_Work to be completed_
Transcribe the records from the line containing "without limitation the" onward, up to and including the final line, exactly and without anything else.

╔══

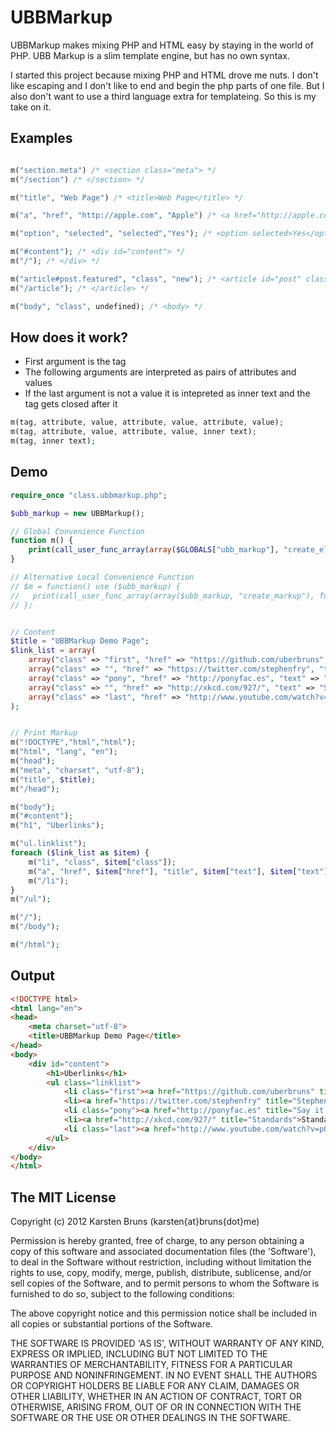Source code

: 
UBBMarkup
=========

UBBMarkup makes mixing PHP and HTML easy by staying in the world of PHP. UBB Markup is a slim template engine, but has no own syntax.

I started this project because mixing PHP and HTML drove me nuts. I don't like escaping and I don't like to end and begin the php parts of one file. But I also don't want to use a third language extra for templateing. So this is my take on it.



Examples
--------

```php

m("section.meta") /* <section class="meta"> */
m("/section") /* </section> */

m("title", "Web Page") /* <title>Web Page</title> */

m("a", "href", "http://apple.com", "Apple") /* <a href="http://apple.com">Apple</a> */

m("option", "selected", "selected","Yes"); /* <option selected>Yes</option> */

m("#content"); /* <div id="content"> */
m("/"); /* </div> */

m("article#post.featured", "class", "new"); /* <article id="post" class="featured new"> */
m("/article"); /* </article> */

m("body", "class", undefined); /* <body> */
```



How does it work?
-----------------

- First argument is the tag
- The following arguments are interpreted as pairs of attributes and values
- If the last argument is not a value it is intepreted as inner text and the tag gets closed after it

```php
m(tag, attribute, value, attribute, value, attribute, value);
m(tag, attribute, value, attribute, value, inner text);
m(tag, inner text);
```


Demo
----

```php
require_once "class.ubbmarkup.php";

$ubb_markup = new UBBMarkup();

// Global Convenience Function
function m() {
	print(call_user_func_array(array($GLOBALS["ubb_markup"], "create_element"), func_get_args()));
}

// Alternative Local Convenience Function
// $m = function() use ($ubb_markup) {
//   print(call_user_func_array(array($ubb_markup, "create_markup"), func_get_args()));
// };


// Content
$title = "UBBMarkup Demo Page";
$link_list = array(
	array("class" => "first", "href" => "https://github.com/uberbruns", "text" => "My Github Profile"),
	array("class" => "", "href" => "https://twitter.com/stephenfry", "text" => "Stephen Fry on Twitter"),
	array("class" => "pony", "href" => "http://ponyfac.es", "text" => "Say it with a pony"),
	array("class" => "", "href" => "http://xkcd.com/927/", "text" => "Standards"),
	array("class" => "last", "href" => "http://www.youtube.com/watch?v=pOyDW_Y2Emo", "text" => "Hypercritcal Song"),
);


// Print Markup
m("!DOCTYPE","html","html");
m("html", "lang", "en");
m("head");
m("meta", "charset", "utf-8");
m("title", $title);
m("/head");

m("body");
m("#content");
m("h1", "Uberlinks");

m("ul.linklist");
foreach ($link_list as $item) {
	m("li", "class", $item["class"]);
	m("a", "href", $item["href"], "title", $item["text"], $item["text"]);
	m("/li");
}
m("/ul");

m("/");
m("/body");

m("/html");
```

Output
------
```html
<!DOCTYPE html>
<html lang="en">
<head>
	<meta charset="utf-8">
	<title>UBBMarkup Demo Page</title>
</head>
<body>
	<div id="content">
		<h1>Uberlinks</h1>
		<ul class="linklist">
			<li class="first"><a href="https://github.com/uberbruns" title="My Github Profile">My Github Profile</a></li>
			<li><a href="https://twitter.com/stephenfry" title="Stephen Fry on Twitter">Stephen Fry on Twitter</a></li>
			<li class="pony"><a href="http://ponyfac.es" title="Say it with a pony">Say it with a pony</a></li>
			<li><a href="http://xkcd.com/927/" title="Standards">Standards</a></li>
			<li class="last"><a href="http://www.youtube.com/watch?v=pOyDW_Y2Emo" title="Hypercritcal Song">Hypercritcal Song</a></li>
		</ul>
	</div>
</body>
</html>
```




The MIT License
---------------

Copyright (c) 2012 Karsten Bruns (karsten{at}bruns{dot}me)

Permission is hereby granted, free of charge, to any person obtaining
a copy of this software and associated documentation files (the
'Software'), to deal in the Software without restriction, including
without limitation the rights to use, copy, modify, merge, publish,
distribute, sublicense, and/or sell copies of the Software, and to
permit persons to whom the Software is furnished to do so, subject to
the following conditions:

The above copyright notice and this permission notice shall be
included in all copies or substantial portions of the Software.

THE SOFTWARE IS PROVIDED 'AS IS', WITHOUT WARRANTY OF ANY KIND,
EXPRESS OR IMPLIED, INCLUDING BUT NOT LIMITED TO THE WARRANTIES OF
MERCHANTABILITY, FITNESS FOR A PARTICULAR PURPOSE AND NONINFRINGEMENT.
IN NO EVENT SHALL THE AUTHORS OR COPYRIGHT HOLDERS BE LIABLE FOR ANY
CLAIM, DAMAGES OR OTHER LIABILITY, WHETHER IN AN ACTION OF CONTRACT,
TORT OR OTHERWISE, ARISING FROM, OUT OF OR IN CONNECTION WITH THE
SOFTWARE OR THE USE OR OTHER DEALINGS IN THE SOFTWARE.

╚══

_Your solution_
without limitation the rights to use, copy, modify, merge, publish,
distribute, sublicense, and/or sell copies of the Software, and to
permit persons to whom the Software is furnished to do so, subject to
the following conditions:

The above copyright notice and this permission notice shall be
included in all copies or substantial portions of the Software.

THE SOFTWARE IS PROVIDED 'AS IS', WITHOUT WARRANTY OF ANY KIND,
EXPRESS OR IMPLIED, INCLUDING BUT NOT LIMITED TO THE WARRANTIES OF
MERCHANTABILITY, FITNESS FOR A PARTICULAR PURPOSE AND NONINFRINGEMENT.
IN NO EVENT SHALL THE AUTHORS OR COPYRIGHT HOLDERS BE LIABLE FOR ANY
CLAIM, DAMAGES OR OTHER LIABILITY, WHETHER IN AN ACTION OF CONTRACT,
TORT OR OTHERWISE, ARISING FROM, OUT OF OR IN CONNECTION WITH THE
SOFTWARE OR THE USE OR OTHER DEALINGS IN THE SOFTWARE.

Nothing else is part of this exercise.